Dataset entries
::::::
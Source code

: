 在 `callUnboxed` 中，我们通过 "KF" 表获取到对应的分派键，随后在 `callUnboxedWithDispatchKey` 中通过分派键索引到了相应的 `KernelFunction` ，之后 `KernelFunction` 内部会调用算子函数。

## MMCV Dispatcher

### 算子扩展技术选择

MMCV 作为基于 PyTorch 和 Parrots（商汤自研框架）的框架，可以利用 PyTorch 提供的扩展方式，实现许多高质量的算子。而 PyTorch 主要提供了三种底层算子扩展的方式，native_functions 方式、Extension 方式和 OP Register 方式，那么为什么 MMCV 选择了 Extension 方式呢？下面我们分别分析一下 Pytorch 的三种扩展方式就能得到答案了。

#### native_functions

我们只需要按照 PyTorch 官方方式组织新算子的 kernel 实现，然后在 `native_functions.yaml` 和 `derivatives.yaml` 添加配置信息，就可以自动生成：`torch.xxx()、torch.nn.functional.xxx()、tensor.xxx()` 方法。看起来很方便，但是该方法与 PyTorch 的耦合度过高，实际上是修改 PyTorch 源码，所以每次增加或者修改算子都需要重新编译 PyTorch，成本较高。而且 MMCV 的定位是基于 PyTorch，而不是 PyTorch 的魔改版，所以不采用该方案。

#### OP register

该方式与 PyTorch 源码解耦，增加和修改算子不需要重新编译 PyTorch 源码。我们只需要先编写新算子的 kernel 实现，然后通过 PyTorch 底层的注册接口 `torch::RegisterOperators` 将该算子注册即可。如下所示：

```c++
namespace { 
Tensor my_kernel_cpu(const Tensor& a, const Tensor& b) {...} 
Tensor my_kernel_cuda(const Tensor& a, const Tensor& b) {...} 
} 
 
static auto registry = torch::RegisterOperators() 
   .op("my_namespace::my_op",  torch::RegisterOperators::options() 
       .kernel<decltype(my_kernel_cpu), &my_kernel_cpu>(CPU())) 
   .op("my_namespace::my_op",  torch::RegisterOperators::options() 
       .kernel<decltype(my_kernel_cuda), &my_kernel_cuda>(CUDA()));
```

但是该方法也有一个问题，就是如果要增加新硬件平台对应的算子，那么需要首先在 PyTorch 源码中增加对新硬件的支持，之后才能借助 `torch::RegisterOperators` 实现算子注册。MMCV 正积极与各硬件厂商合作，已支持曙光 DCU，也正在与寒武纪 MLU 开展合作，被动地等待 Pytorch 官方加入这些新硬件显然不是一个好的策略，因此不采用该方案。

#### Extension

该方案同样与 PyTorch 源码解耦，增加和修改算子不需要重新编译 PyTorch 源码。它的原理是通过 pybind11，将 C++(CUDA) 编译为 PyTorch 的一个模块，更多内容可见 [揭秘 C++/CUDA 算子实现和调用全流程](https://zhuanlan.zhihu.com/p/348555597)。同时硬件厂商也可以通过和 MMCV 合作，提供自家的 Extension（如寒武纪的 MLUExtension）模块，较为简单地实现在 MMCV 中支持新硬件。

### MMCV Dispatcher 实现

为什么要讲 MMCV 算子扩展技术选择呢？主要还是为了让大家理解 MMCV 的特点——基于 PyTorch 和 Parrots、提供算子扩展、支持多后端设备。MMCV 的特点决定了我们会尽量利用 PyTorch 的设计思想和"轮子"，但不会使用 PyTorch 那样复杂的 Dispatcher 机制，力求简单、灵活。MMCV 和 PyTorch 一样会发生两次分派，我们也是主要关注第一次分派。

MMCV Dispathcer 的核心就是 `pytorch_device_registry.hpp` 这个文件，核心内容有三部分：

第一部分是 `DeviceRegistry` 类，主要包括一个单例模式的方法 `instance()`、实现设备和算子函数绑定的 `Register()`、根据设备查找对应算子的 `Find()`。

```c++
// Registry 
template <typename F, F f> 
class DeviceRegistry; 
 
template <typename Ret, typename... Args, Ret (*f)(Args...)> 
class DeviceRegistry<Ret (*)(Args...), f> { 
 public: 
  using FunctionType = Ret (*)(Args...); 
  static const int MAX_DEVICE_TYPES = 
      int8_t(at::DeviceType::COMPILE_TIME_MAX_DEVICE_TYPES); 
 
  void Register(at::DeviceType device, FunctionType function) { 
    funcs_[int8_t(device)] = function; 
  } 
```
::::::
Directions for this task | Only the lines above starting with the one with "### 算子扩展技术选择" and going through the one with "### MMCV Dispatcher 实现" are to be copied, word for word and with both ends kept.

Solution to this exercise |
### 算子扩展技术选择

MMCV 作为基于 PyTorch 和 Parrots（商汤自研框架）的框架，可以利用 PyTorch 提供的扩展方式，实现许多高质量的算子。而 PyTorch 主要提供了三种底层算子扩展的方式，native_functions 方式、Extension 方式和 OP Register 方式，那么为什么 MMCV 选择了 Extension 方式呢？下面我们分别分析一下 Pytorch 的三种扩展方式就能得到答案了。

#### native_functions

我们只需要按照 PyTorch 官方方式组织新算子的 kernel 实现，然后在 `native_functions.yaml` 和 `derivatives.yaml` 添加配置信息，就可以自动生成：`torch.xxx()、torch.nn.functional.xxx()、tensor.xxx()` 方法。看起来很方便，但是该方法与 PyTorch 的耦合度过高，实际上是修改 PyTorch 源码，所以每次增加或者修改算子都需要重新编译 PyTorch，成本较高。而且 MMCV 的定位是基于 PyTorch，而不是 PyTorch 的魔改版，所以不采用该方案。

#### OP register

该方式与 PyTorch 源码解耦，增加和修改算子不需要重新编译 PyTorch 源码。我们只需要先编写新算子的 kernel 实现，然后通过 PyTorch 底层的注册接口 `torch::RegisterOperators` 将该算子注册即可。如下所示：

```c++
namespace { 
Tensor my_kernel_cpu(const Tensor& a, const Tensor& b) {...} 
Tensor my_kernel_cuda(const Tensor& a, const Tensor& b) {...} 
} 
 
static auto registry = torch::RegisterOperators() 
   .op("my_namespace::my_op",  torch::RegisterOperators::options() 
       .kernel<decltype(my_kernel_cpu), &my_kernel_cpu>(CPU())) 
   .op("my_namespace::my_op",  torch::RegisterOperators::options() 
       .kernel<decltype(my_kernel_cuda), &my_kernel_cuda>(CUDA()));
```

但是该方法也有一个问题，就是如果要增加新硬件平台对应的算子，那么需要首先在 PyTorch 源码中增加对新硬件的支持，之后才能借助 `torch::RegisterOperators` 实现算子注册。MMCV 正积极与各硬件厂商合作，已支持曙光 DCU，也正在与寒武纪 MLU 开展合作，被动地等待 Pytorch 官方加入这些新硬件显然不是一个好的策略，因此不采用该方案。

#### Extension

该方案同样与 PyTorch 源码解耦，增加和修改算子不需要重新编译 PyTorch 源码。它的原理是通过 pybind11，将 C++(CUDA) 编译为 PyTorch 的一个模块，更多内容可见 [揭秘 C++/CUDA 算子实现和调用全流程](https://zhuanlan.zhihu.com/p/348555597)。同时硬件厂商也可以通过和 MMCV 合作，提供自家的 Extension（如寒武纪的 MLUExtension）模块，较为简单地实现在 MMCV 中支持新硬件。

### MMCV Dispatcher 实现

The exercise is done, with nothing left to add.